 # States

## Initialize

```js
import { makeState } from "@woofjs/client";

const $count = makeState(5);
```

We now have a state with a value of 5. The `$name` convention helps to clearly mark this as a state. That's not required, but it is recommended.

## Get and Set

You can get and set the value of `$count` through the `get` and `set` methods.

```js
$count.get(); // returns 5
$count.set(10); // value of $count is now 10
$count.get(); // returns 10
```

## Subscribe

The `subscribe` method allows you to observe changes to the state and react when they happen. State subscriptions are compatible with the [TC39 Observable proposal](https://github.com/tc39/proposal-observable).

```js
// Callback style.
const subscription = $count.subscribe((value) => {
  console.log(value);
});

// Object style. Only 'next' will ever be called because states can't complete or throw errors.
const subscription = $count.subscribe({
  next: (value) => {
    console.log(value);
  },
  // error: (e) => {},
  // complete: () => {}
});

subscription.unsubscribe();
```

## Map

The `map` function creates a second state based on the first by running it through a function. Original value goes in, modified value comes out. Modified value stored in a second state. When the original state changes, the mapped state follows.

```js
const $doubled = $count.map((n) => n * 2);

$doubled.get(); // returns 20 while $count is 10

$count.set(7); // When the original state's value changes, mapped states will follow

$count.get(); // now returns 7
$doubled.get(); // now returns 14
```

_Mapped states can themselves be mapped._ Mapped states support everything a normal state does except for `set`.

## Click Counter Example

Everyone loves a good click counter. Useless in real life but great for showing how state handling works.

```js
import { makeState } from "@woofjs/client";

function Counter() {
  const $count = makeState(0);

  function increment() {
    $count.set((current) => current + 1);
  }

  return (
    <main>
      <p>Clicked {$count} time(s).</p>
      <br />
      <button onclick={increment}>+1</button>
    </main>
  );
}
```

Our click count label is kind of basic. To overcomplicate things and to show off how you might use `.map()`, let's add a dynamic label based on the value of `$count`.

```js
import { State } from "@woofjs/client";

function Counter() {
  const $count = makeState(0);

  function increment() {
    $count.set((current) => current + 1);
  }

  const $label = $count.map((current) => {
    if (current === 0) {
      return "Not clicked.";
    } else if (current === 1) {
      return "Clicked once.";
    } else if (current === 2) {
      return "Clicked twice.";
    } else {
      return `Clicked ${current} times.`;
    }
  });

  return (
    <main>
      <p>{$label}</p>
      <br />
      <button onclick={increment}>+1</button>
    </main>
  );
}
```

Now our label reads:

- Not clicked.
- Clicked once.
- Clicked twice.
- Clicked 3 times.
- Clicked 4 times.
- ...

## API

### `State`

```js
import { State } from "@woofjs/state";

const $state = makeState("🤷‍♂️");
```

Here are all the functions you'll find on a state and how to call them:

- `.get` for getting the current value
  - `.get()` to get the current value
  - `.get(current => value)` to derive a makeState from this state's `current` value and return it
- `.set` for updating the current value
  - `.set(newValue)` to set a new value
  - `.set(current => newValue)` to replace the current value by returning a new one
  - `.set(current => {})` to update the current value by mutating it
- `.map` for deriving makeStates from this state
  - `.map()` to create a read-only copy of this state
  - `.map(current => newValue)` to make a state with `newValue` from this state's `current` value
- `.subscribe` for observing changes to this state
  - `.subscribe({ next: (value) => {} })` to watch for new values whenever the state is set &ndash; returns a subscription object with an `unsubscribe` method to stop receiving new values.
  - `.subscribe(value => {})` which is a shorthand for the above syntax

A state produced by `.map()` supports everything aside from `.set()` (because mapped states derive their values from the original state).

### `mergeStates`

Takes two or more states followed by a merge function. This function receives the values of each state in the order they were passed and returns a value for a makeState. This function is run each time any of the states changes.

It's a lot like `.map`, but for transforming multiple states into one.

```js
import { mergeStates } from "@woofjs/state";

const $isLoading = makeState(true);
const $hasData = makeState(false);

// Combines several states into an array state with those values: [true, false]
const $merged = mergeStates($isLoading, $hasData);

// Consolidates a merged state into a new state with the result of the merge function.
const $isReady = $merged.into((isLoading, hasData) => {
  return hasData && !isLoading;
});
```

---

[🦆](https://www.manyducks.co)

* * * * * * *

▶ [Exercise details]: Identify and extract each line of the listing that contains "newValue".

▶ [Exercise result]:
  - `.set(newValue)` to set a new value
  - `.set(current => newValue)` to replace the current value by returning a new one
  - `.map(current => newValue)` to make a state with `newValue` from this state's `current` value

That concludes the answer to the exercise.